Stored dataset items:
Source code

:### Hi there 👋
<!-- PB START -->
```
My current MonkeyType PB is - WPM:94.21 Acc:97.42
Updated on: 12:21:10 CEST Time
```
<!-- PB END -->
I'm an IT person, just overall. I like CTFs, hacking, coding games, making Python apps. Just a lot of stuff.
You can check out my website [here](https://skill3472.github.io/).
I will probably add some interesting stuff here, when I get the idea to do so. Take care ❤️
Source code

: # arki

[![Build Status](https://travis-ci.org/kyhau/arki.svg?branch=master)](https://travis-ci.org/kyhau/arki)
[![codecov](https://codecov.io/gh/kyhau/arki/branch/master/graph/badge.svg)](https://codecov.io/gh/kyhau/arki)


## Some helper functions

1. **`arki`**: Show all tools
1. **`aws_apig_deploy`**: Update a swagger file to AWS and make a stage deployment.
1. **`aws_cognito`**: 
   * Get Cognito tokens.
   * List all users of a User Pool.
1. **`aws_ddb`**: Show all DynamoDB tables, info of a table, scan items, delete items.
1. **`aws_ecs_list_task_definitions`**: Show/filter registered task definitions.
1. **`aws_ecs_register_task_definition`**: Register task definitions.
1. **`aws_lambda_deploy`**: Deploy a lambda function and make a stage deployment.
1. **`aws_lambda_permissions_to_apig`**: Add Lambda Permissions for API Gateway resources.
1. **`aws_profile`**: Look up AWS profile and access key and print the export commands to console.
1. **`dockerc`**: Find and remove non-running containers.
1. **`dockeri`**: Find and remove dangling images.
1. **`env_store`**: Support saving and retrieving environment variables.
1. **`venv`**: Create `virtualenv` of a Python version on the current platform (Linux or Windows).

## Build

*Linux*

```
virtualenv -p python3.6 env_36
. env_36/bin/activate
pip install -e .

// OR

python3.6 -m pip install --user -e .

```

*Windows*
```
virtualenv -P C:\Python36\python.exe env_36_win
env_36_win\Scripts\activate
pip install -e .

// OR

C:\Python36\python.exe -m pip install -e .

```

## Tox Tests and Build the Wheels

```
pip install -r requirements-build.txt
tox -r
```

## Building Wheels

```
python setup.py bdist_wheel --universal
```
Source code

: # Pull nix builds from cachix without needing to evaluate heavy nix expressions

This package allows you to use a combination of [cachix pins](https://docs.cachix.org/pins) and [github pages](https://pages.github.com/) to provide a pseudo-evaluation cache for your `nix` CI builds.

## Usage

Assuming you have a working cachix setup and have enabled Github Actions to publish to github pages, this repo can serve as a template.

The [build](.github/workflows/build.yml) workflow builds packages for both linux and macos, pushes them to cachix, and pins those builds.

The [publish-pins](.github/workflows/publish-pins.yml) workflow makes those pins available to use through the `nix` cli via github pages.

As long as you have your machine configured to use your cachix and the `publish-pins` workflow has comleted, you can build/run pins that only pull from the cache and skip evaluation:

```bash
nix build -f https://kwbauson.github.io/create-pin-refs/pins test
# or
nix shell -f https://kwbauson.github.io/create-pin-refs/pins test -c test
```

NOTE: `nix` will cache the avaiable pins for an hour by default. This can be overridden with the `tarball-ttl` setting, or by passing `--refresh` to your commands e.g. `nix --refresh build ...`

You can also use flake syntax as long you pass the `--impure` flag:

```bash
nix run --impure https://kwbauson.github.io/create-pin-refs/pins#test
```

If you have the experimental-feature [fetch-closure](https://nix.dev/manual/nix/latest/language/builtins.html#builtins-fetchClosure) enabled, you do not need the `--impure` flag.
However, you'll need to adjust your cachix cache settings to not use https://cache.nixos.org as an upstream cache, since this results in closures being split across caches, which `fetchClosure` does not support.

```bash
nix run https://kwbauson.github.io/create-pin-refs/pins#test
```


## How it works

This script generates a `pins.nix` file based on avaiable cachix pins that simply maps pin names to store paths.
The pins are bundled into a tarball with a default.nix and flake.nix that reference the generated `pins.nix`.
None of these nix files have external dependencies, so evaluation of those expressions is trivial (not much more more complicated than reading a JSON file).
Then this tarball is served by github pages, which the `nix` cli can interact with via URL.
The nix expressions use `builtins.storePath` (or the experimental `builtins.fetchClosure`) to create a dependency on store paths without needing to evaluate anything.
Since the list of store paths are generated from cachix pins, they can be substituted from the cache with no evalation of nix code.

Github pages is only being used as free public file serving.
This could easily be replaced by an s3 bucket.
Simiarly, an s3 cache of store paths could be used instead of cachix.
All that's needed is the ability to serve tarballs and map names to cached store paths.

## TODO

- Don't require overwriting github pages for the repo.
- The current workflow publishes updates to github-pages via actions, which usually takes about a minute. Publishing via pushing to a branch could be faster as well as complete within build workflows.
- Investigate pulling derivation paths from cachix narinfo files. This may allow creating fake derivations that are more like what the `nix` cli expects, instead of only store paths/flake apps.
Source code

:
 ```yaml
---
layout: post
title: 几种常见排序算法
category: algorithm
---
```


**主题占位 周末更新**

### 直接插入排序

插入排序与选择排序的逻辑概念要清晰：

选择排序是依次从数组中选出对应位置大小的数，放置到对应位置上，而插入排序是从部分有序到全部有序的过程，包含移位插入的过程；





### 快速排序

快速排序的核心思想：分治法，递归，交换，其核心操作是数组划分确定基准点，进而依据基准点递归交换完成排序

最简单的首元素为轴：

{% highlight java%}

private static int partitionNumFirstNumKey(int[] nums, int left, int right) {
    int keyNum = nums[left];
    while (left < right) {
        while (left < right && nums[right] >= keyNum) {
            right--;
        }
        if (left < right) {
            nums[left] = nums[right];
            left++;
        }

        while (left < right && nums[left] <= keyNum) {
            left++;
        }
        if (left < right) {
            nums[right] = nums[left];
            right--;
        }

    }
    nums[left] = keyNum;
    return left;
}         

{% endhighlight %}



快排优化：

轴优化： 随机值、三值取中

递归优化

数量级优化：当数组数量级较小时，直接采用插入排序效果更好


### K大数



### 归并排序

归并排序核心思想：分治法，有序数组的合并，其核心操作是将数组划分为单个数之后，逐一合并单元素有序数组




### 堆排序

■ **Task to carry out**
Each line above that contains the word "needing" should be returned.

■ **Answer for the task**
: # Pull nix builds from cachix without needing to evaluate heavy nix expressions
The nix expressions use `builtins.storePath` (or the experimental `builtins.fetchClosure`) to create a dependency on store paths without needing to evaluate anything.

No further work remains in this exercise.